PROVIDED DATA Block Start
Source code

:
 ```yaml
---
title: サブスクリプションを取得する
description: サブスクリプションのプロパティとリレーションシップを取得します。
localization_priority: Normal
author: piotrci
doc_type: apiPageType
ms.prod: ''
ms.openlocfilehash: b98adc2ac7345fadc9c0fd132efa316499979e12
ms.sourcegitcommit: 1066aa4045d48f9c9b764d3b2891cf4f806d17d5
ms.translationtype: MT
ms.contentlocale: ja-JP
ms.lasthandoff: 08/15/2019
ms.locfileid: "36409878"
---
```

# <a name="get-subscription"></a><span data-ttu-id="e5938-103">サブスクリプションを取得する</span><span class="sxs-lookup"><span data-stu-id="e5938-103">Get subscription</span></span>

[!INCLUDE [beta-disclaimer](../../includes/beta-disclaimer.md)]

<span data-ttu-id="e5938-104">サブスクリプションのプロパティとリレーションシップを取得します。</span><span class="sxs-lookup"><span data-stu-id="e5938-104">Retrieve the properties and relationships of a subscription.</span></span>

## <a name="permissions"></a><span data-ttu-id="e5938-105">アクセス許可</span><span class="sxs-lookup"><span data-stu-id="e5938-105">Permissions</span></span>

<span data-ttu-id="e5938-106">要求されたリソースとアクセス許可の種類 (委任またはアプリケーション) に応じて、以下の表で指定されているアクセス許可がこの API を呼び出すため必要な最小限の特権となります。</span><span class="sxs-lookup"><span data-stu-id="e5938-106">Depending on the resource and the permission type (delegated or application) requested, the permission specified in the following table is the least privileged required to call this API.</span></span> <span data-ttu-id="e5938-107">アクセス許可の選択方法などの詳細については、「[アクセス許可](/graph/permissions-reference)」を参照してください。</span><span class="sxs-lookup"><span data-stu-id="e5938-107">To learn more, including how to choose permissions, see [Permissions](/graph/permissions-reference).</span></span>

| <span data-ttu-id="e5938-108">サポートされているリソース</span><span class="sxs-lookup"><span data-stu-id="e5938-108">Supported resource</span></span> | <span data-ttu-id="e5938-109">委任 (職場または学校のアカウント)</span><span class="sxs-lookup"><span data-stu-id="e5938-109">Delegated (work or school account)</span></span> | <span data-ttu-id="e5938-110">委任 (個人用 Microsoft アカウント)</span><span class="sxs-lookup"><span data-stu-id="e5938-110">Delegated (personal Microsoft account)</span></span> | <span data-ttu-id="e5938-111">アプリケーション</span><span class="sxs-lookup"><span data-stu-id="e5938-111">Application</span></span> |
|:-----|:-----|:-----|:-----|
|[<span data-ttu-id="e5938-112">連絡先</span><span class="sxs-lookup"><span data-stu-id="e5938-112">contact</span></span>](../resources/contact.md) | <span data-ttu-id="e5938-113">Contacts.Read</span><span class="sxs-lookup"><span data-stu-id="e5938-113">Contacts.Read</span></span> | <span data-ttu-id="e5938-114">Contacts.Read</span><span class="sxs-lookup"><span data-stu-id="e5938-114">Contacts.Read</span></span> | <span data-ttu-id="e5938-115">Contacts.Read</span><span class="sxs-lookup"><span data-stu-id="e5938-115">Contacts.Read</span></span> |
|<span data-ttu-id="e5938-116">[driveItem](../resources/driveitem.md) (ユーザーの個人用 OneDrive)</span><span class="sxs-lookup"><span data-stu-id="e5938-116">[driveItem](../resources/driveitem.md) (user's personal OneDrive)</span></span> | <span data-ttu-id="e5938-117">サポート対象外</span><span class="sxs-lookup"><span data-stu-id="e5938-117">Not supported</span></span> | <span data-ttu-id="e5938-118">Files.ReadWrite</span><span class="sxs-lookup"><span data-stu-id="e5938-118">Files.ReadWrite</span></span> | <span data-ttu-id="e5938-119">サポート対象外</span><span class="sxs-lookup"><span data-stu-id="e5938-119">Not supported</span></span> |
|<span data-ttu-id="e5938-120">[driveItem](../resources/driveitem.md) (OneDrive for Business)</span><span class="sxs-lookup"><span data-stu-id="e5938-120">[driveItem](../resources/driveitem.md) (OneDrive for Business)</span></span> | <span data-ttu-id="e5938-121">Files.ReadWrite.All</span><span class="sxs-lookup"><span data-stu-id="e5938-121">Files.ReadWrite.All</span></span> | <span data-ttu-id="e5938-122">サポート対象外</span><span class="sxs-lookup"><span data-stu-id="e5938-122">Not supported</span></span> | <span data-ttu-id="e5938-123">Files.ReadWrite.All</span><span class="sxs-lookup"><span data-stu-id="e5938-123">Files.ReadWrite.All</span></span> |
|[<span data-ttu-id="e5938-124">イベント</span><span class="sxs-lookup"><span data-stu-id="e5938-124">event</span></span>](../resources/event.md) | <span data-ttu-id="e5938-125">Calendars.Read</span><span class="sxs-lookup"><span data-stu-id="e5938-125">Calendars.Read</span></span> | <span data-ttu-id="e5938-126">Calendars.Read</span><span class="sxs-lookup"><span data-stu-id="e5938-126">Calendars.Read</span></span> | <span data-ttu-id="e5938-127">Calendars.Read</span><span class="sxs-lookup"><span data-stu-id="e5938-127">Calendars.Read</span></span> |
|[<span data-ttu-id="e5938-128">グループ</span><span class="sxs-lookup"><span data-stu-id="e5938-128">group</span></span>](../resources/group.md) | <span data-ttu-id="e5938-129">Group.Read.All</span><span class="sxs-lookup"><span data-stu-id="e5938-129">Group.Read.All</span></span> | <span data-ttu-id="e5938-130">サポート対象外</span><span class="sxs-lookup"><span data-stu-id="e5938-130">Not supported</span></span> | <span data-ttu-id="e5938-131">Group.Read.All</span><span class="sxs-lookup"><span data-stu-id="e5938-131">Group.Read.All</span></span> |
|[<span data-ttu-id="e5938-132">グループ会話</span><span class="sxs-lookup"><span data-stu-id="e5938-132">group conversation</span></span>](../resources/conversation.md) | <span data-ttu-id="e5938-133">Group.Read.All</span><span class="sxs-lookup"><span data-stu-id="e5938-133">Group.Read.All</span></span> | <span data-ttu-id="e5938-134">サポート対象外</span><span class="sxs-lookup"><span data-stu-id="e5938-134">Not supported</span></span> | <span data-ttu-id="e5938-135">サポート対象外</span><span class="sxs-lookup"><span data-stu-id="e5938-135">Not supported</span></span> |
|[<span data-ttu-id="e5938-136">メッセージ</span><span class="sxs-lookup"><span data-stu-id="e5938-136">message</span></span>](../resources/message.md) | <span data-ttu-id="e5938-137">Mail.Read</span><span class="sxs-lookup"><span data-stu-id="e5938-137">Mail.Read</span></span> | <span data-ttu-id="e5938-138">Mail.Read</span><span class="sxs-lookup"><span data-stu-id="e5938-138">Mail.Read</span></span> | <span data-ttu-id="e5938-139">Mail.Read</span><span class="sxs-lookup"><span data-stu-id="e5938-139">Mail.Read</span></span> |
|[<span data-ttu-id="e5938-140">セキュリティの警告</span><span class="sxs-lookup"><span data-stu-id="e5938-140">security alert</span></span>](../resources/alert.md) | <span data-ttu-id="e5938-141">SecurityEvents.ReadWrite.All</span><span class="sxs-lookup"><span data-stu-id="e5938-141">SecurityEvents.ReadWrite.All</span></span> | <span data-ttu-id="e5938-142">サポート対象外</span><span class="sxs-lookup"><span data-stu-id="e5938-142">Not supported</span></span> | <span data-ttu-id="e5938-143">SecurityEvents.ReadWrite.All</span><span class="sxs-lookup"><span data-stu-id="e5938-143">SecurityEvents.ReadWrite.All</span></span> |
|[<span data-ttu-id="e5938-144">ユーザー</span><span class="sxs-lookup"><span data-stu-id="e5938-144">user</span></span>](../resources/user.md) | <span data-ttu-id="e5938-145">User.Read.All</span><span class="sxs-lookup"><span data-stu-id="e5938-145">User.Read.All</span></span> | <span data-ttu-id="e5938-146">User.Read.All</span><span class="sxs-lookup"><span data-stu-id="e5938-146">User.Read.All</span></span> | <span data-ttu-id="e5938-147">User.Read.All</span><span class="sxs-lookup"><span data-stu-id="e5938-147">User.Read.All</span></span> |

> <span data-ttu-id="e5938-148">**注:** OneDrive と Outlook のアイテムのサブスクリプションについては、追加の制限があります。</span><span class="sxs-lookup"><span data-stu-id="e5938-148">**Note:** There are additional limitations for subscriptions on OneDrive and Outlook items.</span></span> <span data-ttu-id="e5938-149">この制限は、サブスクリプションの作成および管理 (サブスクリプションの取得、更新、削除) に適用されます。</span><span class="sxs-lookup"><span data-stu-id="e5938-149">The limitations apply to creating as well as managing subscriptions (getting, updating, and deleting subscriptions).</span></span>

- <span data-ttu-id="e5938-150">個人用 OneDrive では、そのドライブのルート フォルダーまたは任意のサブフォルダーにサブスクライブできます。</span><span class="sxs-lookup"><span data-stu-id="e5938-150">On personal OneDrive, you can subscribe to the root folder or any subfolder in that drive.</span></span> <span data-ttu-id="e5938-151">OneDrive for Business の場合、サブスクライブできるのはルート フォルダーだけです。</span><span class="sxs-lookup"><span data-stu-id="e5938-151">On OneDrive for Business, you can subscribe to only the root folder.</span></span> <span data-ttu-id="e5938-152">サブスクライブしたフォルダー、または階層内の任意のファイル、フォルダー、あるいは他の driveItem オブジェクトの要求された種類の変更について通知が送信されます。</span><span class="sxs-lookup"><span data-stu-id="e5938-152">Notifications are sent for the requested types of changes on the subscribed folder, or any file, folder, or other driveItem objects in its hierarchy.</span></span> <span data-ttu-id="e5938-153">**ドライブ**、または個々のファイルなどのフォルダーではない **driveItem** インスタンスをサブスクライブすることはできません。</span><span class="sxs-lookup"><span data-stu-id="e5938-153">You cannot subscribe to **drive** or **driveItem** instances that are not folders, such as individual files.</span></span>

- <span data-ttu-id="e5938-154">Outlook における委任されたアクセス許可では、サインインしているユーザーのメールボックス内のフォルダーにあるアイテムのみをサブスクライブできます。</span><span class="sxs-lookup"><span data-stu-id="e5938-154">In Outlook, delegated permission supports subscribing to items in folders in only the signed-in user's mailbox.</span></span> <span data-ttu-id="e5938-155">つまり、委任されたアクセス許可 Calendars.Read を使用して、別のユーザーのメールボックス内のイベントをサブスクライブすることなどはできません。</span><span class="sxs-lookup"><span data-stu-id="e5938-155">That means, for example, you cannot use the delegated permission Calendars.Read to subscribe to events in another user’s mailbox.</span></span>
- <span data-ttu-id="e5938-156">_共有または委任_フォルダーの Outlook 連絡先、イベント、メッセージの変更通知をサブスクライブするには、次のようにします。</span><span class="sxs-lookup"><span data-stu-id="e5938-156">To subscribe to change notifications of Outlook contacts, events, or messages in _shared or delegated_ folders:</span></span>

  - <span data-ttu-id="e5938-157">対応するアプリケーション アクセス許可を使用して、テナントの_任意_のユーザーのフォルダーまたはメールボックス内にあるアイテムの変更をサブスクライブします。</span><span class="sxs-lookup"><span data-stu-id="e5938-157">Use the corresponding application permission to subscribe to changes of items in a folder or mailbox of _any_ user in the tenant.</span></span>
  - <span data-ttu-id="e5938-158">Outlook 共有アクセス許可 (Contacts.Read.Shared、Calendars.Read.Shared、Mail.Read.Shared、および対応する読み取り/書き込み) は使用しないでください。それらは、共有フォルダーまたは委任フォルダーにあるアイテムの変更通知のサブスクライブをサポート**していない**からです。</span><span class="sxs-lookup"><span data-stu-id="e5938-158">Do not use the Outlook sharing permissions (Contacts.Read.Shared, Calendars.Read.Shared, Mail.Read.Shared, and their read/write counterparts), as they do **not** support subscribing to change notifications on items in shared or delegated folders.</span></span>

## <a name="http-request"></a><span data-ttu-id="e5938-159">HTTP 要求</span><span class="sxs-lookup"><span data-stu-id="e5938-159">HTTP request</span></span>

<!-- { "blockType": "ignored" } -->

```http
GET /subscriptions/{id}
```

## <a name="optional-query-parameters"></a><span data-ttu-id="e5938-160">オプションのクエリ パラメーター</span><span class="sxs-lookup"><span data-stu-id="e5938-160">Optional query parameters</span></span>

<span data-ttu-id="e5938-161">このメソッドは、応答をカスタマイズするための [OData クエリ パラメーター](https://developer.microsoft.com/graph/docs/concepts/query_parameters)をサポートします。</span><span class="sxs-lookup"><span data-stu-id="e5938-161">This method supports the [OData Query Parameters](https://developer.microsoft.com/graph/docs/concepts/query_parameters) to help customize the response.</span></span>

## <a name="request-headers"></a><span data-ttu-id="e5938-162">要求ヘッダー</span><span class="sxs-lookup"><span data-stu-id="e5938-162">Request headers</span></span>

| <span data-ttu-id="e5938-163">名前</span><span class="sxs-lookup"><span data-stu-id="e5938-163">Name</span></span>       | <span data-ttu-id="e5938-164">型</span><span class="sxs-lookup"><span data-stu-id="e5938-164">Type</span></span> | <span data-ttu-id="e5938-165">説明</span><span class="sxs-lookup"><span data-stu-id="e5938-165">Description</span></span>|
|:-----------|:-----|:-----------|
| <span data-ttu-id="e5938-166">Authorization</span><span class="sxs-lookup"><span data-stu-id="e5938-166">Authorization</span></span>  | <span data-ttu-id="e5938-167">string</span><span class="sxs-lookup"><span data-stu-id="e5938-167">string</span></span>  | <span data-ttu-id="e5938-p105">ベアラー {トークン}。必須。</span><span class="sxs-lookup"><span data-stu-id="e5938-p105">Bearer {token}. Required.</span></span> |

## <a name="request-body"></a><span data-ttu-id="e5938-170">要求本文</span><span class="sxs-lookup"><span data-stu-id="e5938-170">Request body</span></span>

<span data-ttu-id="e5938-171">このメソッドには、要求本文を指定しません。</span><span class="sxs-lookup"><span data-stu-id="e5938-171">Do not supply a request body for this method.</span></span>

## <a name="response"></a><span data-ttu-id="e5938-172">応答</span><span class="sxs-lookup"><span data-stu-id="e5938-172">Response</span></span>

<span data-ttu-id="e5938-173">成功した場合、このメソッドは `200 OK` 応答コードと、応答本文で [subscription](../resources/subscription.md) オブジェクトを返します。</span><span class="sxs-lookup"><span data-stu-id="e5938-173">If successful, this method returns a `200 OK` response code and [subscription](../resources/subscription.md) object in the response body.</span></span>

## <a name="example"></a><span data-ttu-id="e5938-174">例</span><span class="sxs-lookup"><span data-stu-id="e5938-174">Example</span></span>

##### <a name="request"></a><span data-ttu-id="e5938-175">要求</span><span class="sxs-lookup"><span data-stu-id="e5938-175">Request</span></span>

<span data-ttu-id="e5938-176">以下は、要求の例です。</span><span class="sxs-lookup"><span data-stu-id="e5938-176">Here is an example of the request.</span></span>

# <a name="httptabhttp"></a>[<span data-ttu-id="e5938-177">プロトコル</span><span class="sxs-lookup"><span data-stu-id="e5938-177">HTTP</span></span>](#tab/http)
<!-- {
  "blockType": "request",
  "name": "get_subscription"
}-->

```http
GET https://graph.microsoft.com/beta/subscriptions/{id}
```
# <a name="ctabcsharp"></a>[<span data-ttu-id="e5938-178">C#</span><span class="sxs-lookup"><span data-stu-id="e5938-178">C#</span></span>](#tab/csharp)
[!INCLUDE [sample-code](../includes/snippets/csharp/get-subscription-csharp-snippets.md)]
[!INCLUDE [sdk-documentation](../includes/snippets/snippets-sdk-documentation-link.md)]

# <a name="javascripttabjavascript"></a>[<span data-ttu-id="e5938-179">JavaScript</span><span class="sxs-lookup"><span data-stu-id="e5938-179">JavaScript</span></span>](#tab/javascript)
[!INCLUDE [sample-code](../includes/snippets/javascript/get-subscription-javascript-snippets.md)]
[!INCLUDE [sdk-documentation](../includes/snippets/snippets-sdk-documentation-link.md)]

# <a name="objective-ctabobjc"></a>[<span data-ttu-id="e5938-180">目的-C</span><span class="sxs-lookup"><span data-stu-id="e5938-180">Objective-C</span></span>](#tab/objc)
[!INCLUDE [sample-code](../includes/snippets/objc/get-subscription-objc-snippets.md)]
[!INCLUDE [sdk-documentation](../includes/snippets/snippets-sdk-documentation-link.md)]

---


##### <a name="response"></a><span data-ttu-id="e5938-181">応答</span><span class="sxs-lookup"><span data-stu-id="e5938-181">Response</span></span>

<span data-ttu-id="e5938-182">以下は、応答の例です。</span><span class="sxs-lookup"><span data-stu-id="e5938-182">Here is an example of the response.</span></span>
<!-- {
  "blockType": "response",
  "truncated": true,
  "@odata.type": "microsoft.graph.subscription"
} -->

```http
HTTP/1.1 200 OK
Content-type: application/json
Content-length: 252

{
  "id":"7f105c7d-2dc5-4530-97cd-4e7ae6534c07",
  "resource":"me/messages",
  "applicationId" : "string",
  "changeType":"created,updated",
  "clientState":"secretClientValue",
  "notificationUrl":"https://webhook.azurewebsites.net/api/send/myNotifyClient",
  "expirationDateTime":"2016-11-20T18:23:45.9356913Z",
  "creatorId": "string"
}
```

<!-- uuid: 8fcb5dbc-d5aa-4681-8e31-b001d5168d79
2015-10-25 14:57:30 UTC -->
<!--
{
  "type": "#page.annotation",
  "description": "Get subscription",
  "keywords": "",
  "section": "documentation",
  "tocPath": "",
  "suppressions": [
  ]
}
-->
PROVIDED DATA Block End
- _YOUR INSTRUCTIONS_
All that the answer may hold is the lines from the one with "2015-10-25 14:57:30 UTC -->" through the end of the data, set down exactly as they appear.

- _ANSWER SPACE_
2015-10-25 14:57:30 UTC -->
<!--
{
  "type": "#page.annotation",
  "description": "Get subscription",
  "keywords": "",
  "section": "documentation",
  "tocPath": "",
  "suppressions": [
  ]
}
-->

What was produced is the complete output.